Records supplied »
=== Section Start ===

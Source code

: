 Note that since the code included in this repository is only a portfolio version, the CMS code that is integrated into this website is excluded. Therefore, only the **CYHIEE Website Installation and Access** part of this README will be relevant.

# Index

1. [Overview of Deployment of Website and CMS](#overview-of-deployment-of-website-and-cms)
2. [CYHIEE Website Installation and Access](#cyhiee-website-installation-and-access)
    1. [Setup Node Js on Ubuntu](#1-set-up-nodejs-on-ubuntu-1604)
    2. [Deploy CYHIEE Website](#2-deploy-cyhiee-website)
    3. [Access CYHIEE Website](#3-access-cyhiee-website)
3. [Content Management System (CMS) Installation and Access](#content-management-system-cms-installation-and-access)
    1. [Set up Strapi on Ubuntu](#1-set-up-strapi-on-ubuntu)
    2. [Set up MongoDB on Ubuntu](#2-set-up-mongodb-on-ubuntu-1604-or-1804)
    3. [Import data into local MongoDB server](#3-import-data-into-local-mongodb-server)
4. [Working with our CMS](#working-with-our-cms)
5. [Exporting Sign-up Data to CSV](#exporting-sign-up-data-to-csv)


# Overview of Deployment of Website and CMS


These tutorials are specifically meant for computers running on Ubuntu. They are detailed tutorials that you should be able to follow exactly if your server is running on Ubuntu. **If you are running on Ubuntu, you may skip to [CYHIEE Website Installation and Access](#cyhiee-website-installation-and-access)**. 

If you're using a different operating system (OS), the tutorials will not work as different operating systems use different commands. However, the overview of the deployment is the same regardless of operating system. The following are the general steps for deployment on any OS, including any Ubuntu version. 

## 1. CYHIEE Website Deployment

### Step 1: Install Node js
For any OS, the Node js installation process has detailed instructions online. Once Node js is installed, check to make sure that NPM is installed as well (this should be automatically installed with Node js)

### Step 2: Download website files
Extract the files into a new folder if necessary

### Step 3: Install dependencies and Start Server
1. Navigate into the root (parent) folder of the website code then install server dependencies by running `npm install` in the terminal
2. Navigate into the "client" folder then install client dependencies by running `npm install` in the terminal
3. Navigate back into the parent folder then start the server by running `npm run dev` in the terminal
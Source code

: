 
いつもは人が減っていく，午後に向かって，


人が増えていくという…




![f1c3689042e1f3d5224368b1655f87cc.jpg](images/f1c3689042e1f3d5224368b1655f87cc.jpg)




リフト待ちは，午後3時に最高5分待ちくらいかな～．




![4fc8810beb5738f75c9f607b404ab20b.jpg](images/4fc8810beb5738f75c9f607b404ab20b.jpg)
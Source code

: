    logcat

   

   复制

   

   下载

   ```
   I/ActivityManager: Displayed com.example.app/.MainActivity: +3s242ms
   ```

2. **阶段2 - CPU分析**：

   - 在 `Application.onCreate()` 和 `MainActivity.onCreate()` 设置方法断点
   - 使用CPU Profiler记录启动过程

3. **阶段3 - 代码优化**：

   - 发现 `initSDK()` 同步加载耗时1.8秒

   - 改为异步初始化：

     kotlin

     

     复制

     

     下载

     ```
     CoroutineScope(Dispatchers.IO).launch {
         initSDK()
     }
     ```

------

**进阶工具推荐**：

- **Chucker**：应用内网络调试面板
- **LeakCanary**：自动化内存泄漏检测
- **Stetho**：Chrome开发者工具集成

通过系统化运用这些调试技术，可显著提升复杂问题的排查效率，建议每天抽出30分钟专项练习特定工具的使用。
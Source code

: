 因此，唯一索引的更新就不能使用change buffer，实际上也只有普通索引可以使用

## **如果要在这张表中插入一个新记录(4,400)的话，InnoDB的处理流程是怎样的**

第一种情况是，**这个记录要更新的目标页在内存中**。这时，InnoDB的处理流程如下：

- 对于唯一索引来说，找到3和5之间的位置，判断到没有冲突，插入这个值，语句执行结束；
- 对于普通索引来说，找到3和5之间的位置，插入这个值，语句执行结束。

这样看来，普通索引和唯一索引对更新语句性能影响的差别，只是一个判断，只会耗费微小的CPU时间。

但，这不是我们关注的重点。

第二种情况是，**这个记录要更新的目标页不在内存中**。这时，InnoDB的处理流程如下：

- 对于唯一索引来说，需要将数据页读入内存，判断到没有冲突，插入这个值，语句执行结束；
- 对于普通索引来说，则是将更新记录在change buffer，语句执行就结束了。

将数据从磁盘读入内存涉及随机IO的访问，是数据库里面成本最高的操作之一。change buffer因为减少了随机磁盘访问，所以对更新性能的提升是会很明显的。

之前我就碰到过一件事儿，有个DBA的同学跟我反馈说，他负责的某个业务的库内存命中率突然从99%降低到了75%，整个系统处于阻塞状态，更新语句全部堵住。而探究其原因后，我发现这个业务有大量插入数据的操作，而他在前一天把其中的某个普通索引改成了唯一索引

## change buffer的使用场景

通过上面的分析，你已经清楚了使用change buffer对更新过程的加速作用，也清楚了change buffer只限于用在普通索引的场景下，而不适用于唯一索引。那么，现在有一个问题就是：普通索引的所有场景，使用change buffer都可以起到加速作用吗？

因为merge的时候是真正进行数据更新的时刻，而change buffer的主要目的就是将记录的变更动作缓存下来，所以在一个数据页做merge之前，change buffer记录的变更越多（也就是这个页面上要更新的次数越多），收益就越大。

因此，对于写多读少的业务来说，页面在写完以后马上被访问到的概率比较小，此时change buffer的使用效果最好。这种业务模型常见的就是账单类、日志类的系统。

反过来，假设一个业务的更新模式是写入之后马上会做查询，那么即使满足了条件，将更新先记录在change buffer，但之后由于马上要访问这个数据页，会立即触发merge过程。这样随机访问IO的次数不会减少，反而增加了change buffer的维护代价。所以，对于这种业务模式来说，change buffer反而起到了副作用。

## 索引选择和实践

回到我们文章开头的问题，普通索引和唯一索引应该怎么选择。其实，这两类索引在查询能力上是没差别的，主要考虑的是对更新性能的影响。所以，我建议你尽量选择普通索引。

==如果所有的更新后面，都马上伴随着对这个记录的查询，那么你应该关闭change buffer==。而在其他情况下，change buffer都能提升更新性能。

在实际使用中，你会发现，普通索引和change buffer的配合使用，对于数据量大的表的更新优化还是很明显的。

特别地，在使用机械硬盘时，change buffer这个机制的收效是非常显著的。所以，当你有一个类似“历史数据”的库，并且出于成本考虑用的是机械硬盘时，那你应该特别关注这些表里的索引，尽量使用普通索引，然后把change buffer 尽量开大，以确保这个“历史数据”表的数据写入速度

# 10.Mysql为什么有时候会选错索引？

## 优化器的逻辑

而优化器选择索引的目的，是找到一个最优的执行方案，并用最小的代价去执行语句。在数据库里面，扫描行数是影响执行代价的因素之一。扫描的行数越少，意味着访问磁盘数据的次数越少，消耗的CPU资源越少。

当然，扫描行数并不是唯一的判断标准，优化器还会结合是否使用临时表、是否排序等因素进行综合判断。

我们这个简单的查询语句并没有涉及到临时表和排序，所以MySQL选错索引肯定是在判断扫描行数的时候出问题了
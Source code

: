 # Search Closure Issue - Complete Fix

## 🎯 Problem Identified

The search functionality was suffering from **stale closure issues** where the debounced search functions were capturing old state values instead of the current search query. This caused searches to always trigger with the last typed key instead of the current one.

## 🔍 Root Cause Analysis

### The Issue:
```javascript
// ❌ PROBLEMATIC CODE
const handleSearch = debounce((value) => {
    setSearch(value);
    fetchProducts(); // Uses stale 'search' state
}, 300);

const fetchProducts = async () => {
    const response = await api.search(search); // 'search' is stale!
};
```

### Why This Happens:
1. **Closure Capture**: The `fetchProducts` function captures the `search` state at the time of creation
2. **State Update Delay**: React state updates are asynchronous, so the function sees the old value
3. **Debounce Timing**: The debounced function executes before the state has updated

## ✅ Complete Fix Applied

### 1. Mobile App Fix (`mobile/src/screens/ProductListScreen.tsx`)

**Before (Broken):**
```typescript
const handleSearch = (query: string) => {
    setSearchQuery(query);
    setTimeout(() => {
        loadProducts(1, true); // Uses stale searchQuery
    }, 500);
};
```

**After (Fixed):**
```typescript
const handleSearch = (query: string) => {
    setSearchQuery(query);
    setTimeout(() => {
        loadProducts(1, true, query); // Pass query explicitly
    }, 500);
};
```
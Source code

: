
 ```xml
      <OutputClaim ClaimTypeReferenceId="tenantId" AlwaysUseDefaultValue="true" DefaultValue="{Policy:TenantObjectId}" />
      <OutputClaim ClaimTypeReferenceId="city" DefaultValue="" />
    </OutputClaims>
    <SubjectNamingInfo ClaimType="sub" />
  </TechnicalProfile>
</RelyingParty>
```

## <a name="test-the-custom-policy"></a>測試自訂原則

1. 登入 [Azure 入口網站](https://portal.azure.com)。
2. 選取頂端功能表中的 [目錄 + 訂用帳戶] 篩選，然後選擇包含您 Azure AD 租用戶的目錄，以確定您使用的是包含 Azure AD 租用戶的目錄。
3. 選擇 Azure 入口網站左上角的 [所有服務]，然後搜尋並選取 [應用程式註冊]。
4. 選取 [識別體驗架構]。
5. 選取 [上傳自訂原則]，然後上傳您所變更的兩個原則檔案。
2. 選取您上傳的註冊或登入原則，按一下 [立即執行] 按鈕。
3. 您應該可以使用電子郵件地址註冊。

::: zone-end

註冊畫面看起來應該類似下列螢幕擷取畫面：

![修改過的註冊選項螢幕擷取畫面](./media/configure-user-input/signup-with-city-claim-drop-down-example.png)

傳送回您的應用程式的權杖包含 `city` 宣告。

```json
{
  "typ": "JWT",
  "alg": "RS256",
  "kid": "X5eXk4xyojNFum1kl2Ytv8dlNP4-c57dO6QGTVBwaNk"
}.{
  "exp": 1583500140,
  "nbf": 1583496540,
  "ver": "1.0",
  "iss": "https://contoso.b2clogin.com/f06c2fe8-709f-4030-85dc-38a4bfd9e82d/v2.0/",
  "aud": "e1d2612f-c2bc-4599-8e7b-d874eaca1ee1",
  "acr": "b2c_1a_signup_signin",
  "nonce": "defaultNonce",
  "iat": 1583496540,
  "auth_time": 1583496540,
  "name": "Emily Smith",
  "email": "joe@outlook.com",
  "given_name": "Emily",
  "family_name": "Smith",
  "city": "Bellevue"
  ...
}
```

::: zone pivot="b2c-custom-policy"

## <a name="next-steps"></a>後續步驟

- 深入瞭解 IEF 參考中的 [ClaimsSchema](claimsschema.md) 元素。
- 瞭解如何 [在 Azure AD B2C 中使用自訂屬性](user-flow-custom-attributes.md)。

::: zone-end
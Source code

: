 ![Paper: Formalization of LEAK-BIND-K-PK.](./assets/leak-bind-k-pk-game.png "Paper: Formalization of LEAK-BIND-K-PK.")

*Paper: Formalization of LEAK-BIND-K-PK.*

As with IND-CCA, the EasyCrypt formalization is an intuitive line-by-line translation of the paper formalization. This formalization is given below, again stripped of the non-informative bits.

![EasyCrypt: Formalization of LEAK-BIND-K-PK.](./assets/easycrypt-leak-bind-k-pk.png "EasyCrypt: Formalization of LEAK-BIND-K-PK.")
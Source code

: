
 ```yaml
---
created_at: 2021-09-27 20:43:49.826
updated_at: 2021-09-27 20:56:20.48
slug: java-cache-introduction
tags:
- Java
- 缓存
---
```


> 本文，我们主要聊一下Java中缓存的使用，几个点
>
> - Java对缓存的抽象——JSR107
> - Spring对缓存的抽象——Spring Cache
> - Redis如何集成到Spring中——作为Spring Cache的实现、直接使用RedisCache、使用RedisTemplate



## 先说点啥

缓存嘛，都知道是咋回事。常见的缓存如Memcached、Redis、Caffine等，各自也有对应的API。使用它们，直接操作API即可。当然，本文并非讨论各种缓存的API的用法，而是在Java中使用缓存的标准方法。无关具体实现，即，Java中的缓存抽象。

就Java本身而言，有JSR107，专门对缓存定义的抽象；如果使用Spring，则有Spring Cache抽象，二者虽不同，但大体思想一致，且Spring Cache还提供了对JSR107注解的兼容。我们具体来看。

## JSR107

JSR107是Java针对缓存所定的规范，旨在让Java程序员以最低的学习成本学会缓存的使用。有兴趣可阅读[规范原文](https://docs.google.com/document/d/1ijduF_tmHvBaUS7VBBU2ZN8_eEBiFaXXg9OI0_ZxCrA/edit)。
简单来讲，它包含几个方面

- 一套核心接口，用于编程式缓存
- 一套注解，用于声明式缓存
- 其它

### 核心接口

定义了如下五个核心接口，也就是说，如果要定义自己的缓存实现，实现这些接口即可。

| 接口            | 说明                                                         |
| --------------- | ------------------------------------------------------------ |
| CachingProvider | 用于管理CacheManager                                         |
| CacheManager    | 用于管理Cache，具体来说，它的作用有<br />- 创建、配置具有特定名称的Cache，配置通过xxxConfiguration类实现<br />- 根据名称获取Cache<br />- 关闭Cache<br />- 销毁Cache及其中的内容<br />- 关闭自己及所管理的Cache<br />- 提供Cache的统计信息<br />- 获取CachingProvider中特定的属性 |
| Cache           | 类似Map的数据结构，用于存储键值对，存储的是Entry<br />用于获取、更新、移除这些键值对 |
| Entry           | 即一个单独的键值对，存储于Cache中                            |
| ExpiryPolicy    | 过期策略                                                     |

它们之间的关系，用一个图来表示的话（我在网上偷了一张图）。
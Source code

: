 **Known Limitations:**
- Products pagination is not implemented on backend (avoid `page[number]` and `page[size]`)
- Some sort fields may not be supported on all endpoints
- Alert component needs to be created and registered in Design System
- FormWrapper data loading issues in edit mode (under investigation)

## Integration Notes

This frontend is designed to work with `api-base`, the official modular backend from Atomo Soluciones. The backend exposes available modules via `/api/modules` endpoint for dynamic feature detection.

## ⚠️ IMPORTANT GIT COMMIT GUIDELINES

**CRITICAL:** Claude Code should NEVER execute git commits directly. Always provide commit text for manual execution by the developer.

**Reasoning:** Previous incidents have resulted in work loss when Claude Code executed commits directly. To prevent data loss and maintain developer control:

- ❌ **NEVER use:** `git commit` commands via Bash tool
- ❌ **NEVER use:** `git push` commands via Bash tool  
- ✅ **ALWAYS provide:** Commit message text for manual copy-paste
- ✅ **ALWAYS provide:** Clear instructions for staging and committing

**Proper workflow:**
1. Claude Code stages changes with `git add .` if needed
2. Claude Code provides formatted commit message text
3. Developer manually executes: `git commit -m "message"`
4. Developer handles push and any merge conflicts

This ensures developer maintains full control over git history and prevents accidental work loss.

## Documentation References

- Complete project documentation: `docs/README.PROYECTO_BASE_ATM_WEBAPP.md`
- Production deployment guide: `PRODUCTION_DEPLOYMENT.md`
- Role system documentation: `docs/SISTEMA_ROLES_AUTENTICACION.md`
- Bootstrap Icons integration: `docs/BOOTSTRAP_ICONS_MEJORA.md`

=== Section End ===

Nothing but a number is expected: how many lines in the listing above contain "DefaultValue"?

2